Quant au projet Macron, il ne vise qu’à parfaire le dualisme universitaire entre université pour riches et université pour pauvres en préservant toutefois la possibilité d’extraire des couches populaires ses « meilleurs éléments » afin de les domestiquer et d’en faire des soldats zélés du système qui les aura promu. Vieille pratique que celle-là… on promouvait le paysan en instituteurs dans les années 1930, l’ouvrier qualifié en contremaître suite à la loi sur la promotion sociale de Debré après 1959, le syndicaliste bienveillant et réformateur [lire docile] depuis les années 1980. Un coup de clairon méritocratique par là-dessus suffisait pour que le tour soit joué et la règle révolutionnaire du refus de parvenir oubliée.

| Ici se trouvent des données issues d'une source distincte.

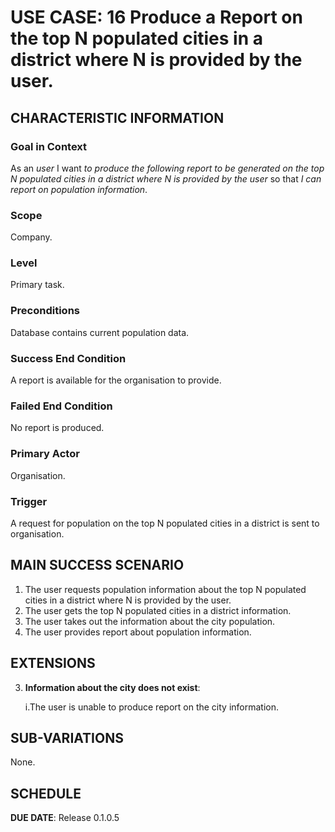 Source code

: # USE CASE: 16 Produce a Report on the top N populated cities in a district where N is provided by the user.


## CHARACTERISTIC INFORMATION

### Goal in Context

As an *user* I want *to produce the following report to be generated
on the top N populated cities in a district where N is provided by the user* so that *I can report on population information*.

### Scope

Company.

### Level

Primary task.

### Preconditions

Database contains current population data.

### Success End Condition

A report is available for the organisation to provide.

### Failed End Condition

No report is produced.

### Primary Actor

Organisation.

### Trigger

A request for population on the top N populated cities in a district is sent to organisation.

## MAIN SUCCESS SCENARIO

1. The user requests population information about the top N populated cities in a district where N is provided by the user.
2. The user gets the top N populated cities in a district information.
3. The user takes out the information about the city population.
4. The user provides report about population information.

## EXTENSIONS

3. **Information about the city does not exist**:

   i.The user is unable to produce report on the city information.

## SUB-VARIATIONS

None.

## SCHEDULE

**DUE DATE**: Release 0.1.0.5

Pour en revenir au projet de la ministre Frédérique Vidal, il devrait mettre fin à la scandaleuse pratique du tirage au sort dans les filières très demandées mais à quelles conditions ? Il vise aussi à mettre en place des parcours personnalisés, soit, mais à quelles conditions et pour qui ? Tout cela est bien flou. Ce qui l’est moins se sont les risques de sélections dès le lycée où les profs devraient voir leur rôle de « conseil » renforcé afin de rendre plus lisse voire plus acceptable une orientation « bienveillante » renforcé par l’examen des dossiers de candidature des lycéens dans les établissements du supérieur. Examen sur dossier et définitions d’attendus, en d’autres termes de pré-requis, pour intégrer telle ou telle filière et de fait prétexte à refuser certains profils. Habile, mais il ne s’agit-là que d’un recul tactique.

Le projet de loi prend soin d’éviter les termes de « sélection » et laisse le soin de l’écrémage aux universités souveraines.  L’inscription en premier cycle (Licence) pourra être conditionnée par l’acceptation par le futur étudiant de s’engager dans un dispositif d’accompagnement personnalisé proposé par l’université d’accueil. En d’autres termes, la double, voire la tripe peine pour certains étudiants : « attendus » inaccessibles à dessein, cursus plus lourd qui peut rendre tout travail salarié impossible, durée des études allongées difficile à supporter par les familles les plus modestes.

Et partant, des études supérieures plus inégalitaires qu’aujourd’hui. Mais qu’on se rassure, comme par le passé, le processus est le même, il restera pour les plus modestes les filières courtes pour subvenir au besoin de Medef et lui fournir une main-d’œuvre qualifiée à moindre coût. Quant au nouveau logiciel de préinscription à l’université, on en reparlera après les bugs.

A l’avenir, probablement le projet d’une université à deux vitesses sera encore renforcé. Nous n’en sommes qu’au premier acte. Et peut-être, à terme, dans la tête du très élitiste et libéral Macron un modèle à la sauce étasunienne. A savoir, des universités publiques sous dotées en moyens pour les couches populaires et des établissements d’élites privés avec des frais pédagogiques exorbitants favorisant le recours au prêt étudiant et à son corolaire l’endettement à vie et l’enrichissement des banques. L’éducation est bien devenue une marchandise et comme pour la consommation alimentaire,  Lidl et la malbouffe pour les uns, Fauchon et les bulles pour les autres.